> _EXERCISE BRIEF_: Where a line below has the string "Phase" in it, include it in the count, and give that count alone.

++++

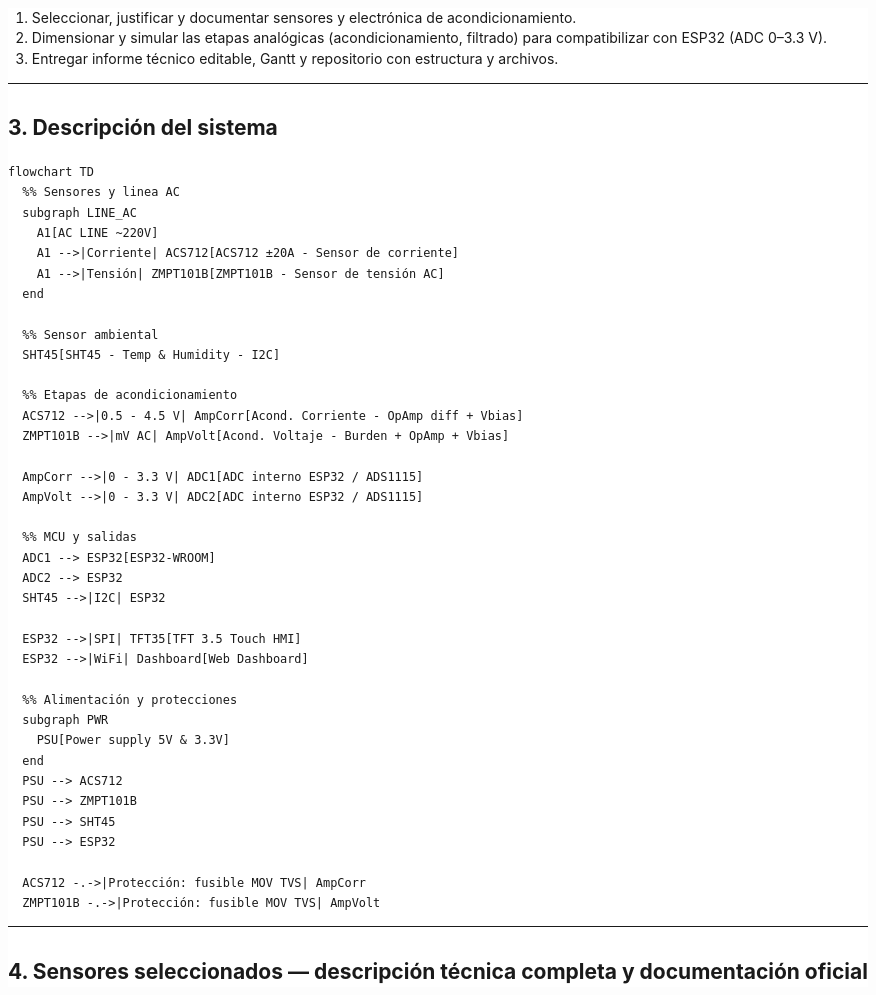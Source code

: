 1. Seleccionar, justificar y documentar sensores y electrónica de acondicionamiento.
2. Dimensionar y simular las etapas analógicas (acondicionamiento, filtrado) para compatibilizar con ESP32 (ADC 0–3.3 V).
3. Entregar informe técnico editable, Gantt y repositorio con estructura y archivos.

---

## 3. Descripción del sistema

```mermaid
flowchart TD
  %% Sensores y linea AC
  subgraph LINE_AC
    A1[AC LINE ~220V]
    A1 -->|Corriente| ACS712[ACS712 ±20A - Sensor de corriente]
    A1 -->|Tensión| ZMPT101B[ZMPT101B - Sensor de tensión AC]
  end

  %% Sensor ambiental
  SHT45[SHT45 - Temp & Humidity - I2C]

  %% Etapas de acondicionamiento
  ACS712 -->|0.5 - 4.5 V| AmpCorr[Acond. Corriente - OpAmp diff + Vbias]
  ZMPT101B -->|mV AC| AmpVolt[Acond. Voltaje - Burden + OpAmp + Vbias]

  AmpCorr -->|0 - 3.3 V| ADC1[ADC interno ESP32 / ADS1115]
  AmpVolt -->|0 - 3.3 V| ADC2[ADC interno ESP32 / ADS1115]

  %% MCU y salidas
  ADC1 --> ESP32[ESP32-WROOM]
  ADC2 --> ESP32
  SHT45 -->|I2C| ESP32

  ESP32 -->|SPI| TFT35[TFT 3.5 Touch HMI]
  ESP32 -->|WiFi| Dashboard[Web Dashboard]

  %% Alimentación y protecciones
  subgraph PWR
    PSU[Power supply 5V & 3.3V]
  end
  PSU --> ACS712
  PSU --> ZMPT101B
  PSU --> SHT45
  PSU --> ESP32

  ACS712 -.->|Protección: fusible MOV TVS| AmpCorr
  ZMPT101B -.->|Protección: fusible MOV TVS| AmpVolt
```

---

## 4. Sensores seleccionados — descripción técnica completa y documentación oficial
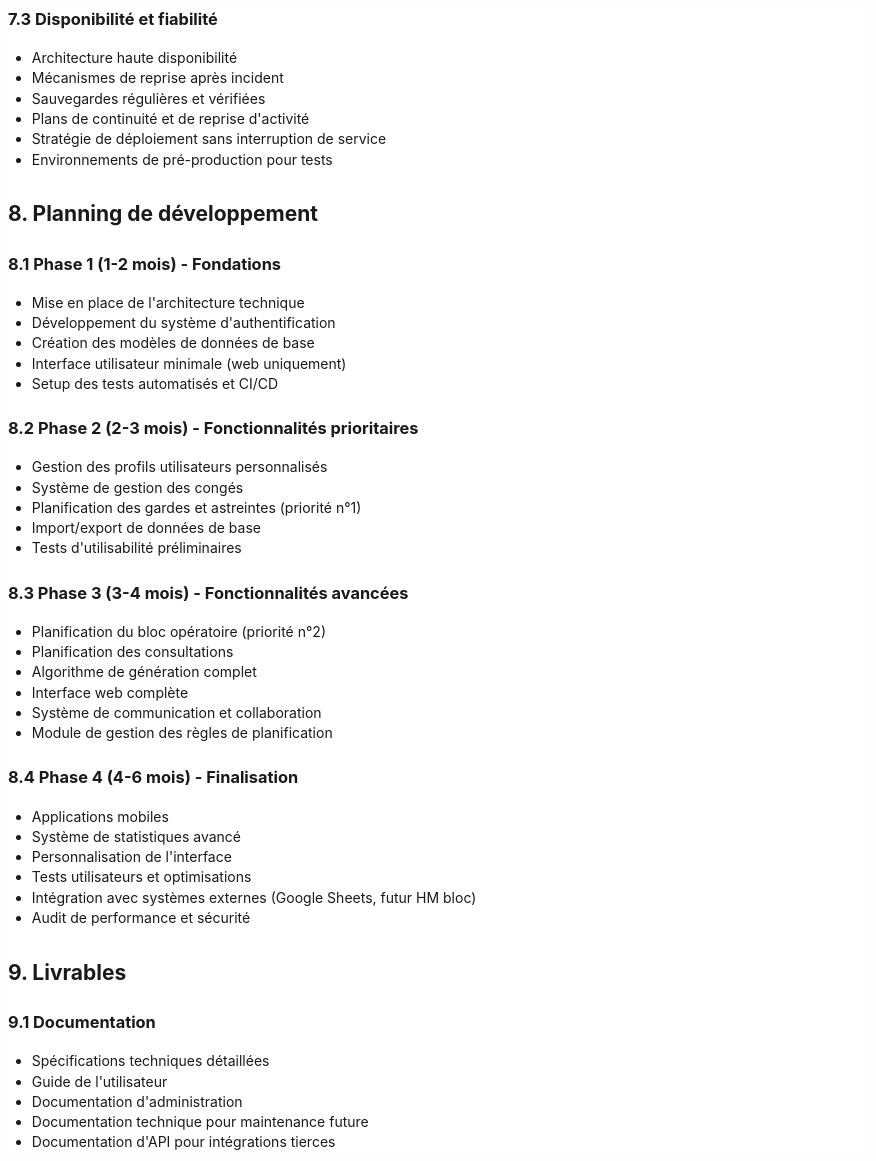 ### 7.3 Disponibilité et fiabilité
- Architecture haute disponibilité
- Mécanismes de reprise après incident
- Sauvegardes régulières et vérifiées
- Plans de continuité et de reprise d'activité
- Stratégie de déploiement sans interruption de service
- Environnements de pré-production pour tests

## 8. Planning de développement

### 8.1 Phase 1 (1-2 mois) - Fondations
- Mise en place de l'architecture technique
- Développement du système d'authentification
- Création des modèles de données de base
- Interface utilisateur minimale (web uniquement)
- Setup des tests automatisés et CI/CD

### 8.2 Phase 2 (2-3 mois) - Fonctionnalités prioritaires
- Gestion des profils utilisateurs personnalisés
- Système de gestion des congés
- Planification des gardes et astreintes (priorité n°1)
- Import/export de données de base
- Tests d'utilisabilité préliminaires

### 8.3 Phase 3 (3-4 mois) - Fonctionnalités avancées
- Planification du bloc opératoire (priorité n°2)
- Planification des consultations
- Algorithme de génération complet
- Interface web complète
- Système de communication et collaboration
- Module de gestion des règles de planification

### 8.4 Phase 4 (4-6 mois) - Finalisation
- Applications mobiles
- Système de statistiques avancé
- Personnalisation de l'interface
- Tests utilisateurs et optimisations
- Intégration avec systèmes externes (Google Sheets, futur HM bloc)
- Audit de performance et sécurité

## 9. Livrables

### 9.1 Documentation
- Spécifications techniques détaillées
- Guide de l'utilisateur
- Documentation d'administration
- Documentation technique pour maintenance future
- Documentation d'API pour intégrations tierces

++++

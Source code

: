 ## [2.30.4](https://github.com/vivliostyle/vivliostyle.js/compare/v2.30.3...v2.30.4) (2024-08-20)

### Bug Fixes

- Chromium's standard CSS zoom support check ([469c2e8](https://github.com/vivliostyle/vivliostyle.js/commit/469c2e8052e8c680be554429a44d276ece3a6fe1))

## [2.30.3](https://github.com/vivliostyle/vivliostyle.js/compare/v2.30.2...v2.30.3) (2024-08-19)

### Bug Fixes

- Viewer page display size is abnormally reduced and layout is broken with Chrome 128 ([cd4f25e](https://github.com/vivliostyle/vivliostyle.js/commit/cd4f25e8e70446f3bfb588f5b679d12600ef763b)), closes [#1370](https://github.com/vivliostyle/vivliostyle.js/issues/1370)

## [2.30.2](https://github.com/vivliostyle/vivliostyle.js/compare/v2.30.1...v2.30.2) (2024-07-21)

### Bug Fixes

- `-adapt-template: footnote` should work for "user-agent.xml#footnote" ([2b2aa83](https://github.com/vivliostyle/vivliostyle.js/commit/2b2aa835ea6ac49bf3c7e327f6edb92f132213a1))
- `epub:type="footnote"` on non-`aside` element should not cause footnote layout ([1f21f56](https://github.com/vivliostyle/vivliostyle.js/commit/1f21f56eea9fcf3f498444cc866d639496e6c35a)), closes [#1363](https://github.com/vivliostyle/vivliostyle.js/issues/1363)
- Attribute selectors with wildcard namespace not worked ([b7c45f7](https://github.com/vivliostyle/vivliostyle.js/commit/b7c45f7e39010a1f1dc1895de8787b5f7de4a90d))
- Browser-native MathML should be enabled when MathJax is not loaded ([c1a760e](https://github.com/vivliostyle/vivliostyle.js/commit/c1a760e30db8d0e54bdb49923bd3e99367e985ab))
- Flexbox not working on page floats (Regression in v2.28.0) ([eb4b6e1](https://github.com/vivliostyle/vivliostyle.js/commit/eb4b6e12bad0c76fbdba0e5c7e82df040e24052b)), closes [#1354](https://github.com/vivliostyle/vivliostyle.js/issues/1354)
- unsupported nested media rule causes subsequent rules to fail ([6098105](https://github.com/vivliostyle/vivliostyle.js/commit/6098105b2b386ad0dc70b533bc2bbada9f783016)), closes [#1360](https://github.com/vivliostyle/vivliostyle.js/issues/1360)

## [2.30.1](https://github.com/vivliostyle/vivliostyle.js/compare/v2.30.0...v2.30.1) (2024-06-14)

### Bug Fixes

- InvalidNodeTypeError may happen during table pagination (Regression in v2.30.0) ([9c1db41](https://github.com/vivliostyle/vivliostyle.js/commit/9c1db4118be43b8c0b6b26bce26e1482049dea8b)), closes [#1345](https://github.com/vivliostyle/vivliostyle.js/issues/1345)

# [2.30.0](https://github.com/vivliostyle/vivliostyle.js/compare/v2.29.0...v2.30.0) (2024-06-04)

++++

> _OUTPUT FOR THIS TASK_: 4